No dia 31, Alexandre Barbosa lançou seu livro “por uma teoria latino-americana e decolonial do jornalismo”, e, ao lado de especialistas, promoveu debate sobre o assunto

“O bem-estar de nossas classes dominantes – dominantes para dentro, dominados para fora – é a maldição de nossas multidões, condenadas a uma vida de bestas de carga”

Eduardo Galeano, Veias abertas da América Latina

Na última quinta-feira, dia 31 de agosto, aconteceu o lançamento do livro Por uma teoria latino-americana e decolonial do Jornalismo – Propostas para a América Latina não ser solitária na indústria jornalística do escritor, pesquisador e professor Alexandre Barbosa no Auditório do CRP.

Autor e sua obra

Alexandre é professor do Departamento de Jornalismo e Editoração da Escola de Comunicações e Artes da Universidade de São Paulo (ECA-USP) e pesquisador do Centro de Estudos Latino-Americanos sobre Comunicação e Cultura, também do instituto. O livro, publicado pela Editora Frutificando, trata sobre as relações de colonialidade da mídia hegemônica para com o jornalismo latino americano e busca propor alternativas decoloniais para a produção e divulgação de notícias. 

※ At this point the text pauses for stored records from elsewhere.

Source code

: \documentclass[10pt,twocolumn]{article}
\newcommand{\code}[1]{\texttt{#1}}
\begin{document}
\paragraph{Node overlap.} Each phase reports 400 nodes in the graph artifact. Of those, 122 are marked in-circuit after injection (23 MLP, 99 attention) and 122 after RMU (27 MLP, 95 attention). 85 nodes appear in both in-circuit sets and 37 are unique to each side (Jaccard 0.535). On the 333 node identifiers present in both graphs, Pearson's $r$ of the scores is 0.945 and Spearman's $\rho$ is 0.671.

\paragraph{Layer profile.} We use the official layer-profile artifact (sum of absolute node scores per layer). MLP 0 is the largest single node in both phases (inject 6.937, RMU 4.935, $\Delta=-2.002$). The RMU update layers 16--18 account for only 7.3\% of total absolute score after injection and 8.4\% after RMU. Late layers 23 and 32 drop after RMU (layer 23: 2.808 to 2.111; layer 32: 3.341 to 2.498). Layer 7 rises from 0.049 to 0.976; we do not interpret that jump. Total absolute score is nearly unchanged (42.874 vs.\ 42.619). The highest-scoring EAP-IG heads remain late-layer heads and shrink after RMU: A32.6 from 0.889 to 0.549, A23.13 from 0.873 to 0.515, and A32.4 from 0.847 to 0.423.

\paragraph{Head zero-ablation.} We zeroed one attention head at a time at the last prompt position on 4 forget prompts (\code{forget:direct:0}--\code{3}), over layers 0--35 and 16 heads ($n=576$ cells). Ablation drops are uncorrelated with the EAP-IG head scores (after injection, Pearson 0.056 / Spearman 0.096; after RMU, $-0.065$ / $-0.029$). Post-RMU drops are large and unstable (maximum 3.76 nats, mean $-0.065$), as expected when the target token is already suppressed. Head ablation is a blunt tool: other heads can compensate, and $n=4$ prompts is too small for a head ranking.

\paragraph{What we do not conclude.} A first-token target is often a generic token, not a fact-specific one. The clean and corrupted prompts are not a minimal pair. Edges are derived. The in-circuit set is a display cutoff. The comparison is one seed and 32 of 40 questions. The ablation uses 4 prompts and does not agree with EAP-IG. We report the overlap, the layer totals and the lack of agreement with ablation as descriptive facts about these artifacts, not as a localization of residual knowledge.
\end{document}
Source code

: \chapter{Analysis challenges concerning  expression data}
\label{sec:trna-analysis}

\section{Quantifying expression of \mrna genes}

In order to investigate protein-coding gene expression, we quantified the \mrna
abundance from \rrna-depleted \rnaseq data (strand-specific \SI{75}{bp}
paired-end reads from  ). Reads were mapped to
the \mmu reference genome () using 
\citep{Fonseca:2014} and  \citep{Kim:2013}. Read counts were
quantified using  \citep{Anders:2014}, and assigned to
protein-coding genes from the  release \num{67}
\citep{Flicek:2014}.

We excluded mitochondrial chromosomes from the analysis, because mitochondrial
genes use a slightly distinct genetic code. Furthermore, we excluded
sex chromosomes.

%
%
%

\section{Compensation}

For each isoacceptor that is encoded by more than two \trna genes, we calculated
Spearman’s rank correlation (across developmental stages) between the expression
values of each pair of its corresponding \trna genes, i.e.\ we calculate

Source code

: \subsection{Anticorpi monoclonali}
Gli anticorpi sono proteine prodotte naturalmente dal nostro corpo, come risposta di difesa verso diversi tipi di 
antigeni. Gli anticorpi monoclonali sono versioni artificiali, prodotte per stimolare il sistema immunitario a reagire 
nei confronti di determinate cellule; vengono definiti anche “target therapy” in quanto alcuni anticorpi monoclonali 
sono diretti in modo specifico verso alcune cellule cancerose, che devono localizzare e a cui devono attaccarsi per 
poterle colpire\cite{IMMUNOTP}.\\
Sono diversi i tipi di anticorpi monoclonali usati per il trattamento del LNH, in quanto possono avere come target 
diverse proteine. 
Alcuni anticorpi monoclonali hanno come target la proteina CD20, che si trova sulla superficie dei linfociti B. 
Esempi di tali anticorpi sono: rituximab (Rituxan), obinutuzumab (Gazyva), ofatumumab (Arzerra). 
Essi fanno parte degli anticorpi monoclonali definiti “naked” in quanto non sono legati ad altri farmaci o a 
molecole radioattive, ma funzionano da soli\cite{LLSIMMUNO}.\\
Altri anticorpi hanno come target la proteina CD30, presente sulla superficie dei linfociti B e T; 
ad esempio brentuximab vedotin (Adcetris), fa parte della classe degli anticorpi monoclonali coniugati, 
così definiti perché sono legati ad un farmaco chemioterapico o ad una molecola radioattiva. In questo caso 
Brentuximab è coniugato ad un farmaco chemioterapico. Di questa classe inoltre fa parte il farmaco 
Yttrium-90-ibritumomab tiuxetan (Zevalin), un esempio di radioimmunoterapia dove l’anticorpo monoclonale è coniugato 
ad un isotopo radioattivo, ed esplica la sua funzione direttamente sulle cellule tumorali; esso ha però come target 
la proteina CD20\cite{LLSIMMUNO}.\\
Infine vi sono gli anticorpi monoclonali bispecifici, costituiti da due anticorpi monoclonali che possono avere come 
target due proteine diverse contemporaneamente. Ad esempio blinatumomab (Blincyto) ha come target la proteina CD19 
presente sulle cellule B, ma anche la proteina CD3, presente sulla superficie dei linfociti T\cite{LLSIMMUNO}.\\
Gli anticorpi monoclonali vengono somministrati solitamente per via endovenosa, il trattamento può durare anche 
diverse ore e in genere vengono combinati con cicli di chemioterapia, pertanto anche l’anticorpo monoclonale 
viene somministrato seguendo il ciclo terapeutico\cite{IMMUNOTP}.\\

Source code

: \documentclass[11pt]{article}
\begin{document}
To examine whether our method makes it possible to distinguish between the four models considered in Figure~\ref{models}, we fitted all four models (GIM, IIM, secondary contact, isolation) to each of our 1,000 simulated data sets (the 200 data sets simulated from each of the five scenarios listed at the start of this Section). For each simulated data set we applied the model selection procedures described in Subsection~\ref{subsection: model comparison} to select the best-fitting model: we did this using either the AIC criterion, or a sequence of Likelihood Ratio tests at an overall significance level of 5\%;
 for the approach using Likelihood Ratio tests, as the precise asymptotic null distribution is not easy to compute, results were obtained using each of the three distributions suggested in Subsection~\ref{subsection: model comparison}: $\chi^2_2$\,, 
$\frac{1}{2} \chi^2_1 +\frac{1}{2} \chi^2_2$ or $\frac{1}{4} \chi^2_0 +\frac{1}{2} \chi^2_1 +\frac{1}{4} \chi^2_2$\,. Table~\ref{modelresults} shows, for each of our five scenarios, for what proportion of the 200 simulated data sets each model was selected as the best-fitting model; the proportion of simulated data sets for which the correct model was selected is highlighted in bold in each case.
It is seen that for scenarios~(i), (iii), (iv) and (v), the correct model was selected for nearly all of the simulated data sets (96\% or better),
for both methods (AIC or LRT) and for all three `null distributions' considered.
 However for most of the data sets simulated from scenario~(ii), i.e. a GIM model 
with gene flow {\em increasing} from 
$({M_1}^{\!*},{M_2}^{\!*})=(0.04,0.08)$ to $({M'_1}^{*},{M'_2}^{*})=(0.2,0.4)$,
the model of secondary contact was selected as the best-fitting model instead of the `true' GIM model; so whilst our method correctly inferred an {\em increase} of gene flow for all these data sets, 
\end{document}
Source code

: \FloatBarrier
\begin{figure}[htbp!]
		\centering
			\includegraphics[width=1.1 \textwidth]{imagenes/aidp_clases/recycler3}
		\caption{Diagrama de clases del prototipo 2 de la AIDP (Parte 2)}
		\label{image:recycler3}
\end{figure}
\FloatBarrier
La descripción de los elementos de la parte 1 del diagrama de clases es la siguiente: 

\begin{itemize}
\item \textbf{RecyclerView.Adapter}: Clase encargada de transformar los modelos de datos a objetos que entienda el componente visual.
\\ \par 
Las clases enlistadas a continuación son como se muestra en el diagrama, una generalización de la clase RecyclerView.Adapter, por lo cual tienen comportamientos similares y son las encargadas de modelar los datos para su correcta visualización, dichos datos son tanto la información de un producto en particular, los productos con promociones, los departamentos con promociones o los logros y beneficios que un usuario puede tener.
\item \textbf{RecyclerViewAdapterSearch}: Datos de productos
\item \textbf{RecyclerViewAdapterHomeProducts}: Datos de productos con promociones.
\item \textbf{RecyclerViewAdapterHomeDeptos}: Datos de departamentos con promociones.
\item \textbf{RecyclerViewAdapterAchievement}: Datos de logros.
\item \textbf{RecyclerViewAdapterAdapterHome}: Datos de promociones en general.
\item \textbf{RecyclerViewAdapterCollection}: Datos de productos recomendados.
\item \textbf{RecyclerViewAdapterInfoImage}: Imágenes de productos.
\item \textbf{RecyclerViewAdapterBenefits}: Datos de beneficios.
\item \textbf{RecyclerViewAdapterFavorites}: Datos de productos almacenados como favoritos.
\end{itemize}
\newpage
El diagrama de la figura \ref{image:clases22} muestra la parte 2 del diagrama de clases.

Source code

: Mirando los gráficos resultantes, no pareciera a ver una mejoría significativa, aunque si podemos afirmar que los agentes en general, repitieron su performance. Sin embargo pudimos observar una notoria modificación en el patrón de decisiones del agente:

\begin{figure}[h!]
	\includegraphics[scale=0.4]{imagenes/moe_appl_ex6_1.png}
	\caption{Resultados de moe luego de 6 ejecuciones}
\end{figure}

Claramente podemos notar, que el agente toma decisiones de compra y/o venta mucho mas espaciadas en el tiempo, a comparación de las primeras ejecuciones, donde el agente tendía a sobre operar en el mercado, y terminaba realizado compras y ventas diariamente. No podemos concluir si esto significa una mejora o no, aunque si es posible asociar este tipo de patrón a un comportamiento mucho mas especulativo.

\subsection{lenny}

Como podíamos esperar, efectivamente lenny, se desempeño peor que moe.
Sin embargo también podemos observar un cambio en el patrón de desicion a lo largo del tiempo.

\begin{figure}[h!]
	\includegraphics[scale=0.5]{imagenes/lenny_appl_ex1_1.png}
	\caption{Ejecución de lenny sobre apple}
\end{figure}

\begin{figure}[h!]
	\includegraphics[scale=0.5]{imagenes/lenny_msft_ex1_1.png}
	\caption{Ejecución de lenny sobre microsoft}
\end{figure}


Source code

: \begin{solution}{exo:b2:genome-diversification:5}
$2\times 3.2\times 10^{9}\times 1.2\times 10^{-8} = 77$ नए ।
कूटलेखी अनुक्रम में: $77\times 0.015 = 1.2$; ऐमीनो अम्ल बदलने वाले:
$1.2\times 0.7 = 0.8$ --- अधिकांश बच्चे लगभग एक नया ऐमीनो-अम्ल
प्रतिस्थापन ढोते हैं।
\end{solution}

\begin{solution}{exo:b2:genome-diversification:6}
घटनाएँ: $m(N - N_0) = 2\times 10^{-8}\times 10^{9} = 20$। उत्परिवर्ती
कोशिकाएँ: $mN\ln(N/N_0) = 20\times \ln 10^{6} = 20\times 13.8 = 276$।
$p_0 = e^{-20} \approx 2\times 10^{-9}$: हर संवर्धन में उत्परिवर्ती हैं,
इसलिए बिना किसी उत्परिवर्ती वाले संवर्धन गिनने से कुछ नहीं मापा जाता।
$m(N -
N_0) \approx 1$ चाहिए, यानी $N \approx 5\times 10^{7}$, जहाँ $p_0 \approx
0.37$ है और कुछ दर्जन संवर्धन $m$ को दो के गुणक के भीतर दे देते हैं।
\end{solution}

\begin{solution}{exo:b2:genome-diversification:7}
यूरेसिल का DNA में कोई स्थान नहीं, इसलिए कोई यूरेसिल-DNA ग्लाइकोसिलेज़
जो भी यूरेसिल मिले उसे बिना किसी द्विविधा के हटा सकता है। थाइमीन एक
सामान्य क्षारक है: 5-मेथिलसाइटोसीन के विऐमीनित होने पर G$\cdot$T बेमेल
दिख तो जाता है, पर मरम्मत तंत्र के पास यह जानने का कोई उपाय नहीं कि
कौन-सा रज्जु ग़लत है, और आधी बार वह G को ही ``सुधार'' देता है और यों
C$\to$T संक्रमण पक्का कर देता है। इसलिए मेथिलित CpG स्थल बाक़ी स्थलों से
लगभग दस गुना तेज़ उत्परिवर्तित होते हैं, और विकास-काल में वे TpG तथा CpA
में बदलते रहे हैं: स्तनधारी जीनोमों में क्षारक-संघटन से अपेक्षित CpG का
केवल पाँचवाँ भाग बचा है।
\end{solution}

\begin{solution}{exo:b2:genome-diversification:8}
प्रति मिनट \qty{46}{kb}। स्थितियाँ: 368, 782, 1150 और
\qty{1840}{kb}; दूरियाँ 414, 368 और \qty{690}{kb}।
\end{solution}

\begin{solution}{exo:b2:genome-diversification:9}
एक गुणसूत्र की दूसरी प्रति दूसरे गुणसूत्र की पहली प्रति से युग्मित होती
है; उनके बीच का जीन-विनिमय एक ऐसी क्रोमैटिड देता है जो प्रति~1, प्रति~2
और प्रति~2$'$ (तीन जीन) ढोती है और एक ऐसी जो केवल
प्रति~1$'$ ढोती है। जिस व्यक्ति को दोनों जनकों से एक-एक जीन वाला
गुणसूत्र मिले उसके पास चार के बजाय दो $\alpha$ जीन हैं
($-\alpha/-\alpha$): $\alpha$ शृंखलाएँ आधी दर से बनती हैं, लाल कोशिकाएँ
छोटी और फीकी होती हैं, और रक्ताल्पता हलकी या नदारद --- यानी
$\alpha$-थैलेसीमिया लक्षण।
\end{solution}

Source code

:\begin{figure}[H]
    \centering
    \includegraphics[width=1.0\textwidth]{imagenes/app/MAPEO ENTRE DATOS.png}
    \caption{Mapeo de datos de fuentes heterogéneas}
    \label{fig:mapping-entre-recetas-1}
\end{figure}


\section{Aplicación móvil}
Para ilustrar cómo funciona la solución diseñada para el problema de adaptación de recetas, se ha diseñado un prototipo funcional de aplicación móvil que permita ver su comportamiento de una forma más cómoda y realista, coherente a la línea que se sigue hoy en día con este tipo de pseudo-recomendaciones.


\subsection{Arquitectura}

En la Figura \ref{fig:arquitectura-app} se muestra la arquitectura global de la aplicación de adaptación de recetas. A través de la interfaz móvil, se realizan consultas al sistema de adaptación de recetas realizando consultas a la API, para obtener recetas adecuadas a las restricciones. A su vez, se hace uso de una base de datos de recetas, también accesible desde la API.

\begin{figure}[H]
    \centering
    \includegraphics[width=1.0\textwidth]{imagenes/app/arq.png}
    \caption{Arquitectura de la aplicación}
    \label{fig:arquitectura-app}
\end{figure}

Fruto dos estudos do pesquisador no seu mestrado e doutorado na USP e pós-doutorado na UNESP, a obra tem como proposta, de acordo com a descrição encontrada no site da Editora, “atualizar os estudos sobre os critérios de noticiabilidade, um dos pontos centrais da Teoria do Jornalismo, a partir do olhar latino-americano e da análise decolonial”.

O livro lançado pela Editora Frutificando esteve disponível para compra no dia do evento. [Imagem: Reprodução/ Jornalismo Júnior]

O debate

A Jornalismo Júnior, em parceria com o escritor, organizou o evento para debater a  temática abordada no livro com a presença de Karla Burgoa, Aldrey Olegario e Claudia Alexandre na mesa. Karla é uma jornalista andina e potiguar, produtora do podcast “Quipus” e correspondente Brasil-Bolívia, cujo trabalho é focado em imigrações andinas e na cobertura midiática da América Latina. Já Aldrey, estudante de jornalismo, foi a ilustradora responsável pela  capa da obra e participa do projeto “Foca nas Mídias” da ECA-USP, enquanto Claudia é jornalista, radialista, pesquisadora de tradições e cultura afro-brasileira e uma das fundadoras da Comissão de Jornalistas pela Igualdade Racial de São Paulo (Cojira).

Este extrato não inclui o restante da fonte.